Por favor, use este identificador para citar o enlazar este ítem: http://hdl.handle.net/10923/5663
Tipo: doctoralThesis
Título: A escritura da natureza: derrida e o materialismo experimental
Autor(es): Pinto Neto, Moysés da Fontoura
Orientador: Souza, Ricardo Timm de
Editor: Pontifícia Universidade Católica do Rio Grande do Sul
Programa: Programa de Pós-Graduação em Filosofia
Fecha de Publicación: 2013
Palabras clave: DERRIDA, JACQUES - CRÍTICA E INTERPRETAÇÃO
MATERIALISMO
FILOSOFIA
Resumen: This thesis aims to read Derrida in a way to increase the speculative aspect of his thinking, in opposition with the dominant correlationist interpretation. The main keys for this reading are writing and différance. For this task, I trace a polygonal articulation between Derrida, Quentin Meillassoux, Sigmund Freud and Catherine Malabou, trying to reconstruct the philosopher's positions in an affirmative way as materialism. The effect of this polyhedron works by contrasts, reflecting (as an inverted mirror) on other philosophers with whom Derrida debated all his life (especially Kant, Hegel, Levinas, Husserl and Heidegger). The figure is constructed in three moments: comparative, structural and experimental. The comparison emerges with a genealogy of Derrida's thinking departing from the French materialism of XXth Century, aiming to demonstrate that his thinking has never been oriented by the Kantian gaps between thing-in-itself and phenomenon, nature and culture, empirical and transcendental. It emerges in a specific philosophical, scientific, political and cultural context that is only now being reconstituted. Next step is the structural argument: departing from the critique of totality (Book), the thinking of writing appears as a graphematics that exceeds the traditional space where writing was enclosed, considering it as the facilitation (frayage) of form in the real, a non-hylomorphic (plastic) theory of form. To this graphematics is added spectrology (hauntology), virtual science that thinks reality in the general economy of différance. From this general economy, restricted economies emerge: economimesis and economy of life_death. The graphems are inscribed in a surface without ground, empty and plastic, which Derrida nominates, remembering Plato, Khora. Finally, the third moment looks to relate experimentally Derrida's thinking with contemporary sciences (neuroscience and evolutionary biology), aiming to obliterate the boundaries between nature, culture and technology, on one side, and thinking and real, on the other. Writing and specters cross all these gaps in a generalized and hyper-historical materialism.
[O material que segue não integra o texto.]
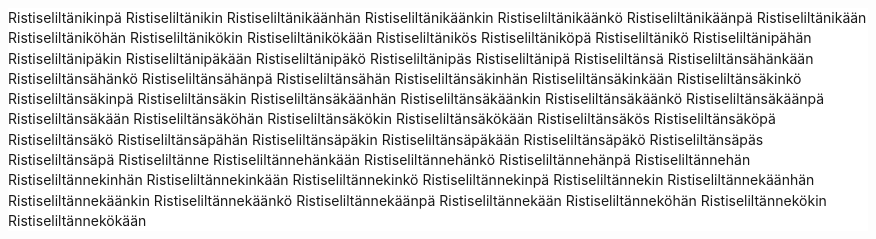 Ristiseliltänikinpä
Ristiseliltänikin
Ristiseliltänikäänhän
Ristiseliltänikäänkin
Ristiseliltänikäänkö
Ristiseliltänikäänpä
Ristiseliltänikään
Ristiseliltäniköhän
Ristiseliltänikökin
Ristiseliltänikökään
Ristiseliltänikös
Ristiseliltäniköpä
Ristiseliltänikö
Ristiseliltänipähän
Ristiseliltänipäkin
Ristiseliltänipäkään
Ristiseliltänipäkö
Ristiseliltänipäs
Ristiseliltänipä
Ristiseliltänsä
Ristiseliltänsähänkään
Ristiseliltänsähänkö
Ristiseliltänsähänpä
Ristiseliltänsähän
Ristiseliltänsäkinhän
Ristiseliltänsäkinkään
Ristiseliltänsäkinkö
Ristiseliltänsäkinpä
Ristiseliltänsäkin
Ristiseliltänsäkäänhän
Ristiseliltänsäkäänkin
Ristiseliltänsäkäänkö
Ristiseliltänsäkäänpä
Ristiseliltänsäkään
Ristiseliltänsäköhän
Ristiseliltänsäkökin
Ristiseliltänsäkökään
Ristiseliltänsäkös
Ristiseliltänsäköpä
Ristiseliltänsäkö
Ristiseliltänsäpähän
Ristiseliltänsäpäkin
Ristiseliltänsäpäkään
Ristiseliltänsäpäkö
Ristiseliltänsäpäs
Ristiseliltänsäpä
Ristiseliltänne
Ristiseliltännehänkään
Ristiseliltännehänkö
Ristiseliltännehänpä
Ristiseliltännehän
Ristiseliltännekinhän
Ristiseliltännekinkään
Ristiseliltännekinkö
Ristiseliltännekinpä
Ristiseliltännekin
Ristiseliltännekäänhän
Ristiseliltännekäänkin
Ristiseliltännekäänkö
Ristiseliltännekäänpä
Ristiseliltännekään
Ristiseliltänneköhän
Ristiseliltännekökin
Ristiseliltännekökään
A tese procura ler a obra de Jacques Derrida para, opondo-se à interpretação correlacionista predominante, potencializar o aspecto especulativo desse pensamento. As principais chaves de leitura são a escritura e a dyferença. Para tanto, traço uma articulação poligonal entre Derrida, Quentin Meillassoux, Sigmund Freud e Catherine Malabou, buscando reconstruir as posições do filósofo de forma afirmativa enquanto um materialismo. O efeito desse poliedro funciona por contrastes, refletindo (como um espelho invertido) sobre outros pensadores com os quais Derrida debateu ao longo da sua vida (em especial Kant, Hegel, Levinas, Husserl e Heidegger). A figura é construída em três movimentos: comparativo, estrutural e experimental. A comparação emerge a partir de uma genealogia do pensamento de Derrida a partir do que nomeio materialismo francês do século XX, procurando demonstrar que esse pensamento nunca se orientou pelas cisões kantianas entre coisa em si e fenômeno, natureza e humano, empírico e transcendental. Ele emerge em um específico contexto filósofico, científico, político e cultural que apenas recentemente vem sendo reconstituído. Tecido esse primeiro fio, passo ao argumento estrutural.A partir da crítica da ideia de totalidade (Livro), o pensamento da escritura aparece como grafemática que não se detém no interior do espaço no qual a escritura esteve confinada, pensando antes a escritura como forma sulcada do real, teoria não-hilemórfica - plástica - da forma. A essa grafemática soma-se a espectrologia, ciência do virtual que pensa o real no modo da economia geral da dyferença. Dessa economia geral inconsistente emergem economias restritas: economímesis e economia da vida_morte. Os grafemas inscrevem-se em uma superfície sem fundo, vazia e plástica, que Derrida nomeia, lembrando Platão, khora. Finalmente, o terceiro momento procura relacionar experimentalmente o pensamento de Derrida com as ciências contemporâneas (neurociências e biologia evolucionista), almejando borrar as fronteiras entre natureza, cultura e tecnologia, de um lado, e pensamento e real, de outro. A escritura e os espectros atravessam todas essas cisões em um materialismo generalizado e hiper-histórico.